First of all thanks for making this great app!
Recently I've been working on a project which involves generating a lot of images, processing them externally and then getting some statistics from the resulting images in Octave. The images are 4096x4096 16-bit uncompressed TIFFs, so around 100MB each. I noticed that a big chunk of time in the entire process is taken only by reading and writing the files so I started to look how I could optimize that. Here are my findings.
Currently it's faster to convert the TIFFs to raw RGB images and manually read that with fread (~1.7x faster for a 16bit image and 3x faster for an 8bit image for me)

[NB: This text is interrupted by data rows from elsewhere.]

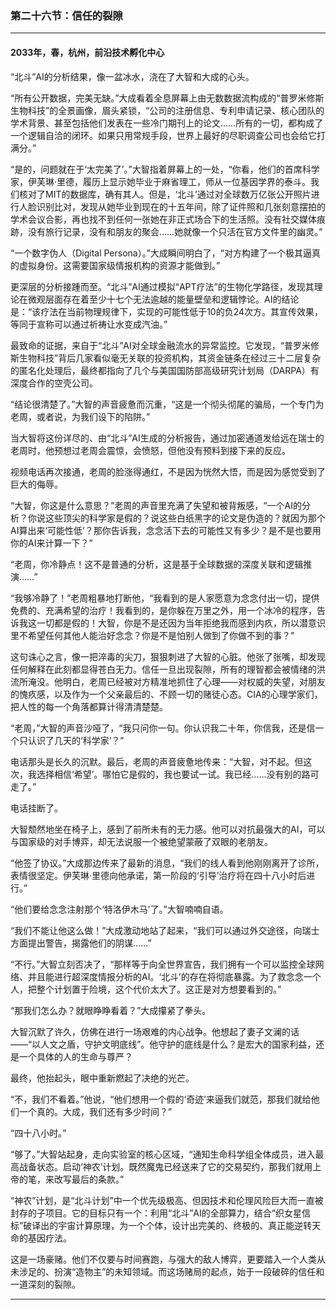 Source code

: ### **第二十六节：信任的裂隙**

---

#### **2033年，春，杭州，前沿技术孵化中心**

“北斗”AI的分析结果，像一盆冰水，浇在了大智和大成的心头。

“所有公开数据，完美无缺。”大成看着全息屏幕上由无数数据流构成的“普罗米修斯生物科技”的全景画像，眉头紧锁，“公司的注册信息、专利申请记录、核心团队的学术背景、甚至包括他们发表在一些冷门期刊上的论文……所有的一切，都构成了一个逻辑自洽的闭环。如果只用常规手段，世界上最好的尽职调查公司也会给它打满分。”

“是的，问题就在于‘太完美了’。”大智指着屏幕上的一处，“你看，他们的首席科学家，伊芙琳·里德，履历上显示她毕业于麻省理工，师从一位基因学界的泰斗。我们核对了MIT的数据库，确有其人。但是，‘北斗’通过对全球数万亿张公开照片进行人脸识别比对，发现从她毕业到现在的十五年间，除了证件照和几张刻意摆拍的学术会议合影，再也找不到任何一张她在非正式场合下的生活照。没有社交媒体痕跡，没有旅行记录，没有和朋友的聚会……她就像一个只活在官方文件里的幽灵。”

“一个数字伪人（Digital Persona）。”大成瞬间明白了，“对方构建了一个极其逼真的虚拟身份。这需要国家级情报机构的资源才能做到。”

更深层的分析接踵而至。“北斗”AI通过模拟“APT疗法”的生物化学路径，发现其理论在微观层面存在着至少十七个无法逾越的能量壁垒和逻辑悖论。AI的结论是：“该疗法在当前物理规律下，实现的可能性低于10的负24次方。其宣传效果，等同于宣称可以通过祈祷让水变成汽油。”

最致命的证据，来自于“北斗”AI对全球金融流水的异常监控。它发现，“普罗米修斯生物科技”背后几家看似毫无关联的投资机构，其资金链条在经过三十二层复杂的匿名化处理后，最终都指向了几个与美国国防部高级研究计划局（DARPA）有深度合作的空壳公司。

“结论很清楚了。”大智的声音疲惫而沉重，“这是一个彻头彻尾的骗局，一个专门为老周，或者说，为我们设下的陷阱。”

当大智将这份详尽的、由“北斗”AI生成的分析报告，通过加密通道发给远在瑞士的老周时，他预想过老周会震惊，会愤怒，但他没有预料到接下来的反应。

视频电话再次接通，老周的脸涨得通红，不是因为恍然大悟，而是因为感觉受到了巨大的侮辱。

“大智，你这是什么意思？”老周的声音里充满了失望和被背叛感，“一个AI的分析？你说这些顶尖的科学家是假的？说这些白纸黑字的论文是伪造的？就因为那个AI算出来‘可能性低’？那你告诉我，念念活下去的可能性又有多少？是不是也要用你的AI来计算一下？”

“老周，你冷静点！这不是普通的分析，这是基于全球数据的深度关联和逻辑推演……”

“我够冷静了！”老周粗暴地打断他，“我看到的是人家愿意为念念付出一切，提供免费的、充满希望的治疗！我看到的，是你躲在万里之外，用一个冰冷的程序，告诉我这一切都是假的！大智，你是不是还因为当年拒绝我而感到内疚，所以潜意识里不希望任何其他人能治好念念？你是不是怕别人做到了你做不到的事？”

这句诛心之言，像一把淬毒的尖刀，狠狠刺进了大智的心脏。他张了张嘴，却发现任何解释在此刻都显得苍白无力。信任一旦出现裂隙，所有的理智都会被情绪的洪流所淹没。他明白，老周已经被对方精准地抓住了心理——对权威的失望，对朋友的愧疚感，以及作为一个父亲最后的、不顾一切的赌徒心态。CIA的心理学家们，把人性的每一个角落都算计得清清楚楚。

“老周，”大智的声音沙哑了，“我只问你一句。你认识我二十年，你信我，还是信一个只认识了几天的‘科学家’？”

电话那头是长久的沉默。最后，老周的声音疲惫地传来：“大智，对不起。但这次，我选择相信‘希望’。哪怕它是假的，我也要试一试。我已经……没有别的路可走了。”

电话挂断了。

大智颓然地坐在椅子上，感到了前所未有的无力感。他可以对抗最强大的AI，可以与国家级的对手博弈，却无法说服一个被绝望蒙蔽了双眼的老朋友。

“他签了协议。”大成那边传来了最新的消息，“我们的线人看到他刚刚离开了诊所，表情很坚定。伊芙琳·里德向他承诺，第一阶段的‘引导’治疗将在四十八小时后进行。”

“他们要给念念注射那个‘特洛伊木马’了。”大智喃喃自语。

“我们不能让他这么做！”大成激动地站了起来，“我们可以通过外交途径，向瑞士方面提出警告，揭露他们的阴谋……”

“不行。”大智立刻否决了，“那样等于向全世界宣告，我们拥有一个可以监控全球网络、并且能进行超深度情报分析的AI。‘北斗’的存在将彻底暴露。为了救念念一个人，把整个计划置于险境，这个代价太大了。这正是对方想要看到的。”

“那我们怎么办？就眼睁睁看着？”大成攥紧了拳头。

大智沉默了许久，仿佛在进行一场艰难的内心战争。他想起了妻子文澜的话——“以人文之盾，守护文明底线”。他守护的底线是什么？是宏大的国家利益，还是一个具体的人的生命与尊严？

最终，他抬起头，眼中重新燃起了决绝的光芒。

“不，我们不看着。”他说，“他们想用一个假的‘奇迹’来逼我们就范，那我们就给他们一个真的。大成，我们还有多少时间？”

“四十八小时。”

“够了。”大智站起身，走向实验室的核心区域，“通知生命科学组全体成员，进入最高战备状态。启动‘神农’计划。既然魔鬼已经送来了它的交易契约，那我们就用上帝的笔，来改写最后的条款。”

“神农”计划，是“北斗计划”中一个优先级极高、但因技术和伦理风险巨大而一直被封存的子项目。它的目标只有一个：利用“北斗”AI的全部算力，结合“织女星信标”破译出的宇宙计算原理，为一个个体，设计出完美的、终极的、真正能逆转天命的基因疗法。

这是一场豪赌。他们不仅要与时间赛跑，与强大的敌人博弈，更要踏入一个人类从未涉足的、扮演“造物主”的未知领域。而这场赌局的起点，始于一段破碎的信任和一道深刻的裂隙。

---

###

###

system(["gm convert " fname " " fname ".rgb"]);
fid = fopen([fname ".rgb"]);
im_fast = permute(reshape(fread(fid, [3 Inf], "*uint16", 'ieee-be')', 4096, 4096, 3), [2 1 3]);
Thinking that hack was a bit silly, decided to look at the source code of Octave itself. So I did some profiling and noticed that a big part of the read time is spent adjusting the variable range from the GraphicsMagick internal representation to the actual bit depth. This is currently done by first converting everything to double, dividing, rounding and converting to unsigned int (I'm mostly investigating the "TrueColorType" part of read_images
). In almost all of the cases (except for 32bit file depth where for some reason Octave wants to give a normalized double result) these operations can be done by bit shifting. If a simple bit shift is done, performance improves by 3.4x for 16bit and 3x for 8bit. If it is done by having an if-branch for each shift amount (0, 8 or 24), constant shift values inside the per-pixel for-loops, it is even faster, around 5x for both 16 and 8bit. I wonder how/if this code could be written in a nice and concise way, so as not to have 3 copies of the same code. I also don't know how the 32 bit case should be handled, but it really looks like a corner case to me. I guess most users don't have GraphicsMagick compiled with quantum-depth 32 and floating-point images are quite rare. Having the user do the conversion from uint32 to float on his own might not be such a bad idea, but the thought of breaking existing code sounds bad
In the case of imwrite, things are much nicer. Here I'm mostly investigating the "TrueColorType" part of encode_uint_image.The big time-waster is the construction and destruction of a Magick::Color object for each and every pixel, which internally calls new and delete. It turns out that the output values can be written directly to the output vector, without an intermediary Color object. That alone improves performance by more than 2.5x. It gets even faster if integer operations are used (4x with multiplications), but there are two cases: the one when the Octave variables are smaller than the quantum depth and the one when they are bigger. In the first case we need to multiply with a constant dependent on the width of template type and the quantum depth, in the second we would need to shift with a value dependent on those depths, just as was done for imread. Unfortunately I don't have a lot of experience with templates so I don't know how this can be done without duplicating code.
Just a final note, I stored and read the images to and from a tmpfs filesystem, so the speedups might be a lot smaller for a HDD. In case anyone wonders (I know I did) whether division and rounding can really be done just by bitshifting here's some proof for one of the cases
v = uint8(0:2^8-1);
v_mag = uint16(v)*uint16((2^16-1)/(2^8-1));
v_rec = bitshift(v_mag, -8);
What do you think about all this? Is it worth the effort? If yes, I could try cleaning my code up, extending it for all the cases (rgb, grayscale, w/ alpha, w/o alpha etc.) and sending you a changeset? I'm not exactly sure what the process is for getting involved.
All the best,